(Saved data entries)
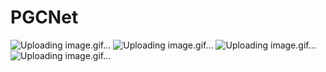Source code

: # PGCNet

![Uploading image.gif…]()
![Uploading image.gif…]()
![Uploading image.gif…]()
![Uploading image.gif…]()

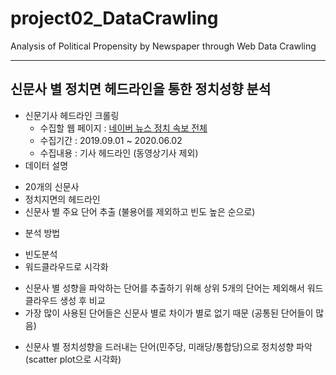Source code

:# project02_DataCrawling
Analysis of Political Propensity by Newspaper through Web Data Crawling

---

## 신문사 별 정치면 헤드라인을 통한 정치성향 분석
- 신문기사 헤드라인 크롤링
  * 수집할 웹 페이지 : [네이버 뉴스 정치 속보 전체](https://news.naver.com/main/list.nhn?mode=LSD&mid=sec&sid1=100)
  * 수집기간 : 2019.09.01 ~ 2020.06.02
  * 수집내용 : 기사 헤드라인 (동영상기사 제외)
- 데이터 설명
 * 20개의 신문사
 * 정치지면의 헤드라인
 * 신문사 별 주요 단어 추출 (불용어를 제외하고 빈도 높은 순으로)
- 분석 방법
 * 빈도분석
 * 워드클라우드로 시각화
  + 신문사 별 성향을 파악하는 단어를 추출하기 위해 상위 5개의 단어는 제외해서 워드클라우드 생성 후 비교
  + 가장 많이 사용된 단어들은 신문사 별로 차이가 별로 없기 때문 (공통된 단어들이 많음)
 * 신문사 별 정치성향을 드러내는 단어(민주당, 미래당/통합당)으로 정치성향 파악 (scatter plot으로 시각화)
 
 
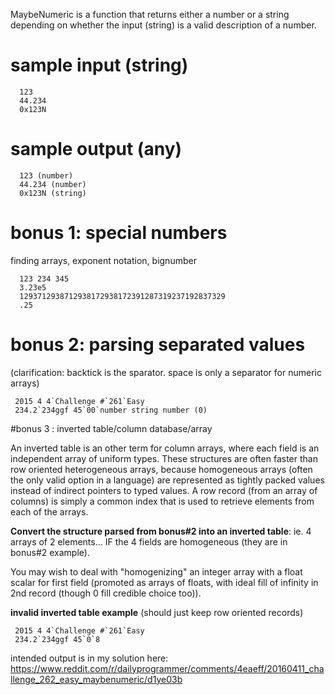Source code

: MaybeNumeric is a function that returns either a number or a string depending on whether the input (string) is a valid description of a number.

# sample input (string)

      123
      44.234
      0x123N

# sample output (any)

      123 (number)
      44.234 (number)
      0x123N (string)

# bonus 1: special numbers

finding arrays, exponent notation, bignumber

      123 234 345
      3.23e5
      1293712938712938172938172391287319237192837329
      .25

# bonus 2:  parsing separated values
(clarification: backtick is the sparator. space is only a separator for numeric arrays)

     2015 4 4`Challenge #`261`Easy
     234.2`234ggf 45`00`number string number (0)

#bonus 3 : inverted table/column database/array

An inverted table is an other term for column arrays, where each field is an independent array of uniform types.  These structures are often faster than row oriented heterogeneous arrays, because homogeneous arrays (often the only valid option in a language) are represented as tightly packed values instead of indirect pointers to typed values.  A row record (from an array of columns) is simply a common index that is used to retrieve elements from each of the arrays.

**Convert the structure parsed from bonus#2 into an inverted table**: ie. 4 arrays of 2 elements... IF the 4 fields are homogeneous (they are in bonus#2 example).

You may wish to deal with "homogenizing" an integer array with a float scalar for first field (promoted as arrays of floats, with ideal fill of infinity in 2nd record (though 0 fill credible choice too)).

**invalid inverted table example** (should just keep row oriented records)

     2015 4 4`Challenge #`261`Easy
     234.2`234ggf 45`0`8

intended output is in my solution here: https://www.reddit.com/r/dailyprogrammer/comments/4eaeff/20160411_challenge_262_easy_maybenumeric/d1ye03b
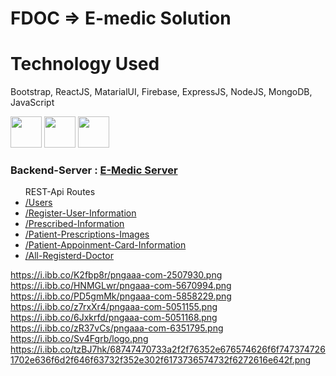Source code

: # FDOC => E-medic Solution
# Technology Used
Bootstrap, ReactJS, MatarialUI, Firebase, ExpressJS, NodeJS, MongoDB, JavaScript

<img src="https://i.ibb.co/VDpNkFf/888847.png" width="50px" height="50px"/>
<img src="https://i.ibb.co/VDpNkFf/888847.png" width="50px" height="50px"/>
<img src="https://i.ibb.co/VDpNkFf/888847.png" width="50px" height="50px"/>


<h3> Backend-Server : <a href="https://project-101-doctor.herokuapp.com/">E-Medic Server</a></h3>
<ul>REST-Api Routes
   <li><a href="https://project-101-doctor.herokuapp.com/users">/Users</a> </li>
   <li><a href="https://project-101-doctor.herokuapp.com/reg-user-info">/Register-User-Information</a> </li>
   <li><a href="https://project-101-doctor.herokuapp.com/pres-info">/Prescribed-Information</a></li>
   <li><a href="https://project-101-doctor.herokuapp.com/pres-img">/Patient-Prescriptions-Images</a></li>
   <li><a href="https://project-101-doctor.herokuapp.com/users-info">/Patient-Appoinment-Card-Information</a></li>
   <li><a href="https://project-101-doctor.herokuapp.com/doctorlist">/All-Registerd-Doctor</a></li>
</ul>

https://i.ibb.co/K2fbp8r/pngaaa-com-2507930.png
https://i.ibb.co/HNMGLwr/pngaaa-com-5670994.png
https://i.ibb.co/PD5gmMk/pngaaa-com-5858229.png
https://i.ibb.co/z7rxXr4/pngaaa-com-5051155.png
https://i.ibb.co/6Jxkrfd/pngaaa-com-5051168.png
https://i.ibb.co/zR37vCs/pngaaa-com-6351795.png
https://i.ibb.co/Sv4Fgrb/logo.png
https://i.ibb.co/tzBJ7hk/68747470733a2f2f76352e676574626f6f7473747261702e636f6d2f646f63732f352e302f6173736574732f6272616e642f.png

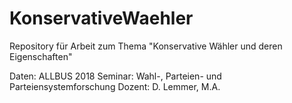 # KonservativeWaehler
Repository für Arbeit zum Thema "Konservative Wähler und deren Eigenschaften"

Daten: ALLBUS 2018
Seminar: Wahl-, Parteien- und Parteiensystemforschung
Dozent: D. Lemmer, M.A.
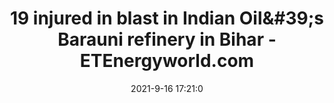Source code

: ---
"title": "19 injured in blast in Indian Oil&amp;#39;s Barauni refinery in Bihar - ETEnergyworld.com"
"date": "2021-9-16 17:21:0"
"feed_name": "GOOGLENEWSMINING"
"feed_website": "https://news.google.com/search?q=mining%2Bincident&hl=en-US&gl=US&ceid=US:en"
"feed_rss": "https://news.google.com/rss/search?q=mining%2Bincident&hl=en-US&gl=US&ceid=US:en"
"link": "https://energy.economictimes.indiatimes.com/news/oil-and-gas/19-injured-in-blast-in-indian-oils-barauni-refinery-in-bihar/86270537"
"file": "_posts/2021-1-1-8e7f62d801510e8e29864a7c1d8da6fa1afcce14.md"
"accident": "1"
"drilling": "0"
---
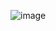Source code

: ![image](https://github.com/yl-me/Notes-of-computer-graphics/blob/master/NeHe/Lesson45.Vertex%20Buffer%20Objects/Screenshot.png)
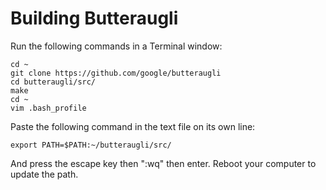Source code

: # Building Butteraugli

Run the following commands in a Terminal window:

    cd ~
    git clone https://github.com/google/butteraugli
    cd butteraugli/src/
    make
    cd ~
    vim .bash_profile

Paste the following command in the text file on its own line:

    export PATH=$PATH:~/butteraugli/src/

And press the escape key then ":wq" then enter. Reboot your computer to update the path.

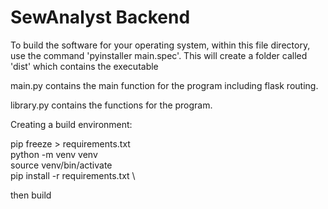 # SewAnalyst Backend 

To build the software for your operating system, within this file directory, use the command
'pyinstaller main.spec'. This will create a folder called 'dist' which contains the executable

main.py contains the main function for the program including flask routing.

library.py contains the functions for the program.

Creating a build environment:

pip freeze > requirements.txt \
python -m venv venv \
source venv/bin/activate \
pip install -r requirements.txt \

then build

■ **What you are asked to do**
Go through the data above and print exactly the lines from its first line through the line holding "# sample output (any)", both included, leaving pictures aside.

■ **Answer space**
Source code

: # PGCNet

![Uploading image.gif…]()
![Uploading image.gif…]()
![Uploading image.gif…]()
![Uploading image.gif…]()

Source code

:# project02_DataCrawling
Analysis of Political Propensity by Newspaper through Web Data Crawling

---

## 신문사 별 정치면 헤드라인을 통한 정치성향 분석
- 신문기사 헤드라인 크롤링
  * 수집할 웹 페이지 : [네이버 뉴스 정치 속보 전체](https://news.naver.com/main/list.nhn?mode=LSD&mid=sec&sid1=100)
  * 수집기간 : 2019.09.01 ~ 2020.06.02
  * 수집내용 : 기사 헤드라인 (동영상기사 제외)
- 데이터 설명
 * 20개의 신문사
 * 정치지면의 헤드라인
 * 신문사 별 주요 단어 추출 (불용어를 제외하고 빈도 높은 순으로)
- 분석 방법
 * 빈도분석
 * 워드클라우드로 시각화
  + 신문사 별 성향을 파악하는 단어를 추출하기 위해 상위 5개의 단어는 제외해서 워드클라우드 생성 후 비교
  + 가장 많이 사용된 단어들은 신문사 별로 차이가 별로 없기 때문 (공통된 단어들이 많음)
 * 신문사 별 정치성향을 드러내는 단어(민주당, 미래당/통합당)으로 정치성향 파악 (scatter plot으로 시각화)
 
 
Source code

: MaybeNumeric is a function that returns either a number or a string depending on whether the input (string) is a valid description of a number.

# sample input (string)

      123
      44.234
      0x123N

# sample output (any)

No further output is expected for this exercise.